━━━━━ Materials provided
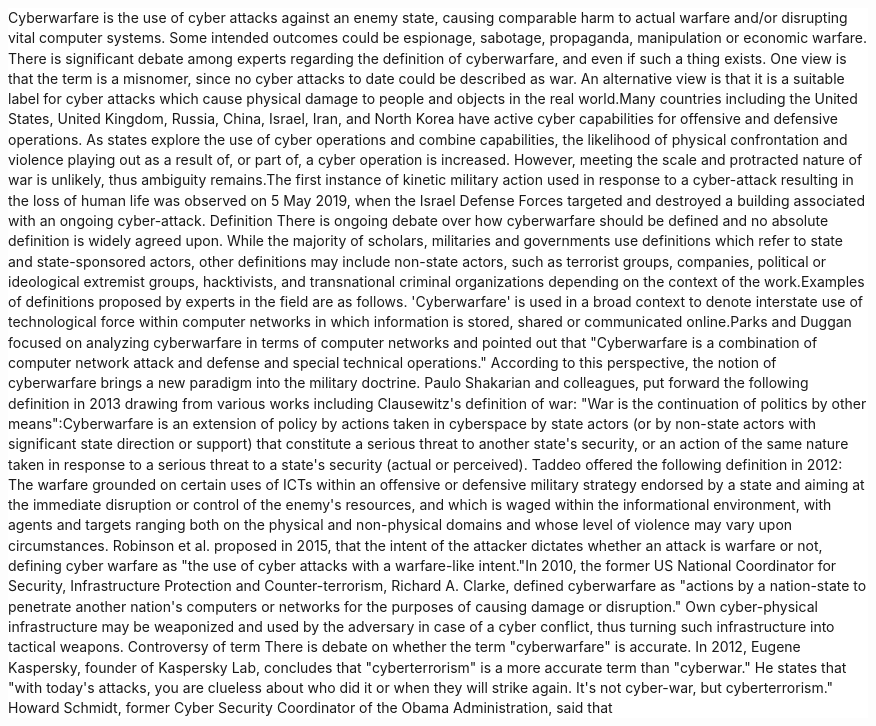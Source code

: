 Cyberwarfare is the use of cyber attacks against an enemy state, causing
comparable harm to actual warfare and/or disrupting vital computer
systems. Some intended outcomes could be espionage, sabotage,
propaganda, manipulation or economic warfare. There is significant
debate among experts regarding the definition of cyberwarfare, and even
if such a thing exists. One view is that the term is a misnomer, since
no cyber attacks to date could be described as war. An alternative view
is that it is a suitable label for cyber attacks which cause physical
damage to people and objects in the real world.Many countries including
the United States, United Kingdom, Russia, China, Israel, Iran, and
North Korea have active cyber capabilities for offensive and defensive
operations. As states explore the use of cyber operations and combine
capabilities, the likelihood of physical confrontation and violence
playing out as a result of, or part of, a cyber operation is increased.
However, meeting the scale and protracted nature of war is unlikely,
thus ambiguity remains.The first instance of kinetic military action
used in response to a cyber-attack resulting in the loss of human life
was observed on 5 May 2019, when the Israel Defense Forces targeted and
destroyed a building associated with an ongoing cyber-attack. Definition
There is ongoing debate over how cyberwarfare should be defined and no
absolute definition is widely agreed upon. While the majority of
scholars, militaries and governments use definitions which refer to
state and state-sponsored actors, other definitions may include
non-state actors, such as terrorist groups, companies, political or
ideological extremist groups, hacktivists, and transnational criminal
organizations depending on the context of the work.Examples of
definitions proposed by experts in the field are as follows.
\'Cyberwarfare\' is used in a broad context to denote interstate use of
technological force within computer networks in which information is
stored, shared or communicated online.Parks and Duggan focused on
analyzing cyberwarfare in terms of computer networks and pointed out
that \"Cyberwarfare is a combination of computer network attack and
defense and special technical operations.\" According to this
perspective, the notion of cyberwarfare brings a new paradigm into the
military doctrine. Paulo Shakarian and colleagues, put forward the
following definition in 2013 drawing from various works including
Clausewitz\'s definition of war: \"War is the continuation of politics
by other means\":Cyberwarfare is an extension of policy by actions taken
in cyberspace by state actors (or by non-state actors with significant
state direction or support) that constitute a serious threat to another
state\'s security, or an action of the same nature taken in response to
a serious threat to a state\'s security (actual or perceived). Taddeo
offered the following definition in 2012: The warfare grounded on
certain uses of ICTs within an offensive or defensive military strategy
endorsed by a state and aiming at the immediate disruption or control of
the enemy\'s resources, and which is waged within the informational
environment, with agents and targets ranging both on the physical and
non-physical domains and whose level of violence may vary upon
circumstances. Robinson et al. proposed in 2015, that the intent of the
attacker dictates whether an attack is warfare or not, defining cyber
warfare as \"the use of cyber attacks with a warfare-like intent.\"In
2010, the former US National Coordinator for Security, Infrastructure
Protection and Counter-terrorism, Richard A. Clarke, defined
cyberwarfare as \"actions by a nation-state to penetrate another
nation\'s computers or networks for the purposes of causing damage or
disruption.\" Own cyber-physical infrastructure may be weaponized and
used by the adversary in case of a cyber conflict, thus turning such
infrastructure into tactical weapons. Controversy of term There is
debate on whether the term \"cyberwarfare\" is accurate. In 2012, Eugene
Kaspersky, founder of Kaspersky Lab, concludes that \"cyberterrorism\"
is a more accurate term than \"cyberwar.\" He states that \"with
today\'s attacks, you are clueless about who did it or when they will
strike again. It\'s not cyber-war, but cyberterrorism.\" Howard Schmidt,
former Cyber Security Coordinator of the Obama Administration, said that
━━━━━━━━━━
━━━━━ Materials provided
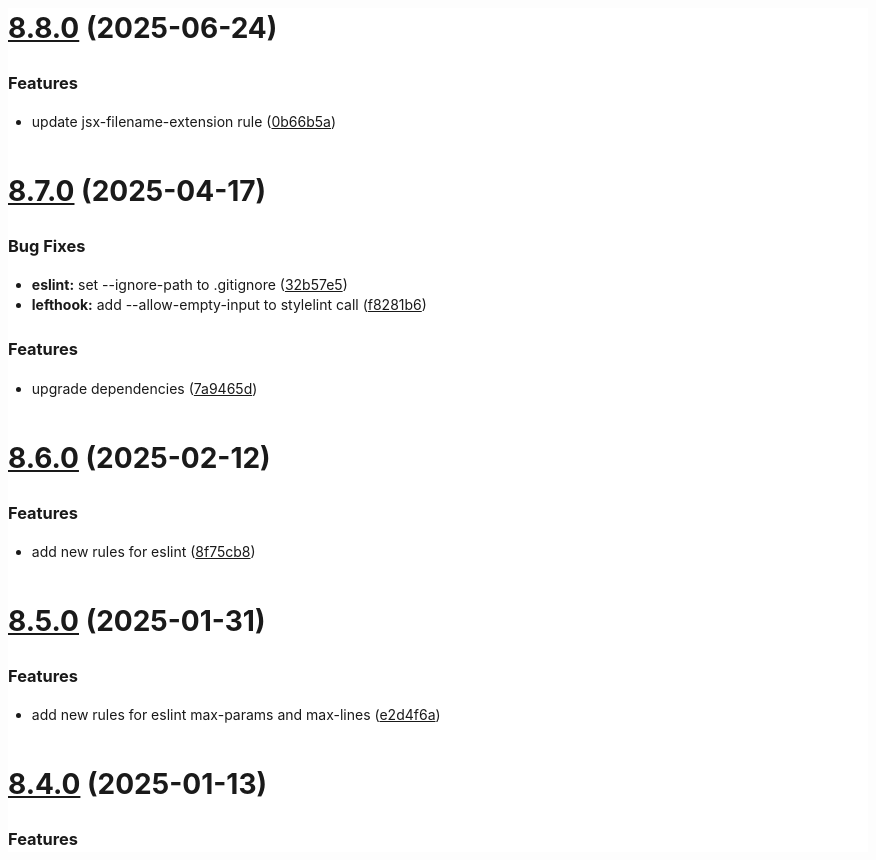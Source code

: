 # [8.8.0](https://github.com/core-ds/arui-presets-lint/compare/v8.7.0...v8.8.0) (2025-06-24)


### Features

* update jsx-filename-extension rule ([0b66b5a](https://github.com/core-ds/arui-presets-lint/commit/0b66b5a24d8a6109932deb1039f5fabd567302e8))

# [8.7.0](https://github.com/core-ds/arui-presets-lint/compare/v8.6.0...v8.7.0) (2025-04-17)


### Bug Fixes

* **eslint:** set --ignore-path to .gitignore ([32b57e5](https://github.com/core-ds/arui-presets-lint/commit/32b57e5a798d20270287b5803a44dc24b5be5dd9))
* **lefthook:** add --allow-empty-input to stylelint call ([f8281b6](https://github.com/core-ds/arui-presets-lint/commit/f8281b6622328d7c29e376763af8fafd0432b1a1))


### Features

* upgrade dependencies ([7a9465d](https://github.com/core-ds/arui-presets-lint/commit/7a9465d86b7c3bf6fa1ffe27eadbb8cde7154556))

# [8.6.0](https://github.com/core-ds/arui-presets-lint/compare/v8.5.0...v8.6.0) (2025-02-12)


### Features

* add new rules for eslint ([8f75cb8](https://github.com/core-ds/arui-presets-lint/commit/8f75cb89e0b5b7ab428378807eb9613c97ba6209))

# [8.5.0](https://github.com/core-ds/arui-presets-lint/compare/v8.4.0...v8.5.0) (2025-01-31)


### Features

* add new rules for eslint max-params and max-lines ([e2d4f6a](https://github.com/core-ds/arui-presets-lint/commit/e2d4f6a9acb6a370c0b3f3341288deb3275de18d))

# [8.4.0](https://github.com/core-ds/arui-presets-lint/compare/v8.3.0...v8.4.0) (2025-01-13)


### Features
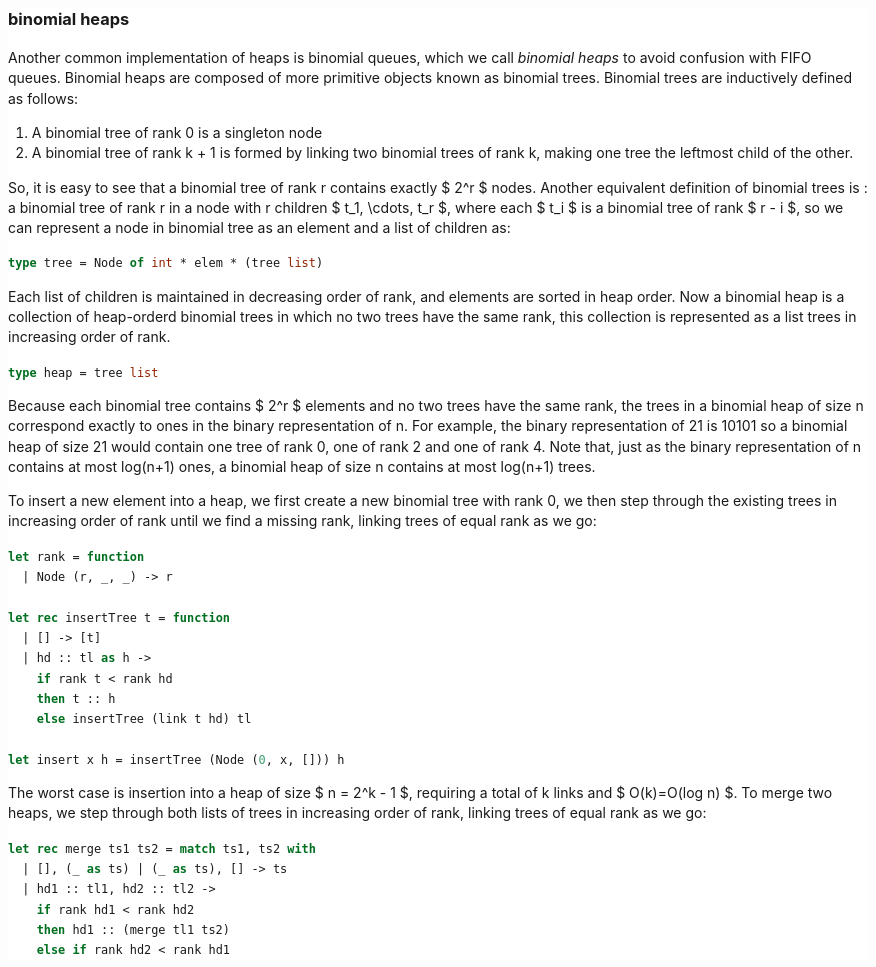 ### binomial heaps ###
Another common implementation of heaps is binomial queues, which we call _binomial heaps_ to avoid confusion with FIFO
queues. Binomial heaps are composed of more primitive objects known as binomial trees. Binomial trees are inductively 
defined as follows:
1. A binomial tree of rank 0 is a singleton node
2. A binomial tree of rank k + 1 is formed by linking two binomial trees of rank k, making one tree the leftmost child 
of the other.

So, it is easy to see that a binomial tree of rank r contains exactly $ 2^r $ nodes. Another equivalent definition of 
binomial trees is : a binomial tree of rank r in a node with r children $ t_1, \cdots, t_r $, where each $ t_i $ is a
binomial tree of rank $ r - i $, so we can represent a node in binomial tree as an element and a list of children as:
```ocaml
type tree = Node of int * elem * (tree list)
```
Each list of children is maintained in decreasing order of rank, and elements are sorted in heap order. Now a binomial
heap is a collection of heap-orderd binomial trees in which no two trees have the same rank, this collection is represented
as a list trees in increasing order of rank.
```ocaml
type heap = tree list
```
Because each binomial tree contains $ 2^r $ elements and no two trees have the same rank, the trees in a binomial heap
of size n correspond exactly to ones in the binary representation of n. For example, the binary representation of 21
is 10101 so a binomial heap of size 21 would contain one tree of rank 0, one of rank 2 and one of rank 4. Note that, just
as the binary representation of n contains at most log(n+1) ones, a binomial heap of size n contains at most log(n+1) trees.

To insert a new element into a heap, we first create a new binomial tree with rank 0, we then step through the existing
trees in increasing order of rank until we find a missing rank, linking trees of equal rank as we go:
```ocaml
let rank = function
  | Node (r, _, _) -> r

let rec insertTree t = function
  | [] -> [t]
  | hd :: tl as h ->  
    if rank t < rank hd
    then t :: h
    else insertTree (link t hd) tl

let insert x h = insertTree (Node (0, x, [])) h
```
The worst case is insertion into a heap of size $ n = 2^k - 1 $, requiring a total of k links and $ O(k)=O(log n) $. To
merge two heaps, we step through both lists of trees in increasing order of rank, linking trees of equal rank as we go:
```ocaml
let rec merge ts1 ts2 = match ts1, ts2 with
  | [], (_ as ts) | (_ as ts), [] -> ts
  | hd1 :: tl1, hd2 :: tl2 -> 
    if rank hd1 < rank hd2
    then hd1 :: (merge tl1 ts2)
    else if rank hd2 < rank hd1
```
━━━━━━━━━━
━━━━━ Materials provided
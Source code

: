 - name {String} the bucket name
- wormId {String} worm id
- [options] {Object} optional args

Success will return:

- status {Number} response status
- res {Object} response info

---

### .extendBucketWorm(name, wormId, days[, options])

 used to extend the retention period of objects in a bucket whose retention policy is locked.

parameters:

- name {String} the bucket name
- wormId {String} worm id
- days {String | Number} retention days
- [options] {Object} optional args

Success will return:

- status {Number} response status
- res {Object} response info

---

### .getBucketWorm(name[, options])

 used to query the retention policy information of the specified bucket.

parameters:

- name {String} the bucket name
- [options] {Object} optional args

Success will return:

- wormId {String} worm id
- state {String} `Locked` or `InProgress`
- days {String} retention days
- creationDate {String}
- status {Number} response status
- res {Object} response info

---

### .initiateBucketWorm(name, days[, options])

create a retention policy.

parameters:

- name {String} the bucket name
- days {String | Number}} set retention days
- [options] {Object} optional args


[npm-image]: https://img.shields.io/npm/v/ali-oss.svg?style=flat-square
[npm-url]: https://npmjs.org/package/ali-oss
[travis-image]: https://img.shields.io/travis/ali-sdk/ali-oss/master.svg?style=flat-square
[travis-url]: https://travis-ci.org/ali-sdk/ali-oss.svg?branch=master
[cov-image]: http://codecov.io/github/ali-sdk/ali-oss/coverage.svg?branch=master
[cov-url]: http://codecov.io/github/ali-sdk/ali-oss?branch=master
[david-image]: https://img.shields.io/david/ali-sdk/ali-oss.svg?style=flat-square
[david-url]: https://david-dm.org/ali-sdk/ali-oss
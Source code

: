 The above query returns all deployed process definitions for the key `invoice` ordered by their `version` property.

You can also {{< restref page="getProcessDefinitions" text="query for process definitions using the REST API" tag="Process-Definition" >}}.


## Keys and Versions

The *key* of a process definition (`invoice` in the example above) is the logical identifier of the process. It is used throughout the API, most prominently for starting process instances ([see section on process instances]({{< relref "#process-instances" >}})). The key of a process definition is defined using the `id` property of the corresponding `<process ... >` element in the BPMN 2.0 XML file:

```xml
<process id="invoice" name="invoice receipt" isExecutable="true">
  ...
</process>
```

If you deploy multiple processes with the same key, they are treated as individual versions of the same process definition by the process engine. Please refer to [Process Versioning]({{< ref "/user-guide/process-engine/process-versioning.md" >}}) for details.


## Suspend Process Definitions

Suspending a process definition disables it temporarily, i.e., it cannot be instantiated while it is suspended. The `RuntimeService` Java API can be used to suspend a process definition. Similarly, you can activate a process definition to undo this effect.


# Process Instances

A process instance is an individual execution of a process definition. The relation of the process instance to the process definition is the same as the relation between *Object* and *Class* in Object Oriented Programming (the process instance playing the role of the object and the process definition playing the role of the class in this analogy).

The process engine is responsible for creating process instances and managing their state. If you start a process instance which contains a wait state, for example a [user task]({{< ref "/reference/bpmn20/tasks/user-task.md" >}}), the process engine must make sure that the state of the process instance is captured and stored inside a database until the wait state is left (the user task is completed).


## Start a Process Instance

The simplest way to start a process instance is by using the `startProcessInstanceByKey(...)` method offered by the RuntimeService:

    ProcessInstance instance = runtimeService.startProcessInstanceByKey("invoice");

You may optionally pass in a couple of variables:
━━━━━━━━━━
Task statement → Throughout the data, tally the lines that hold the string "square" and report the tally alone.

Response → 3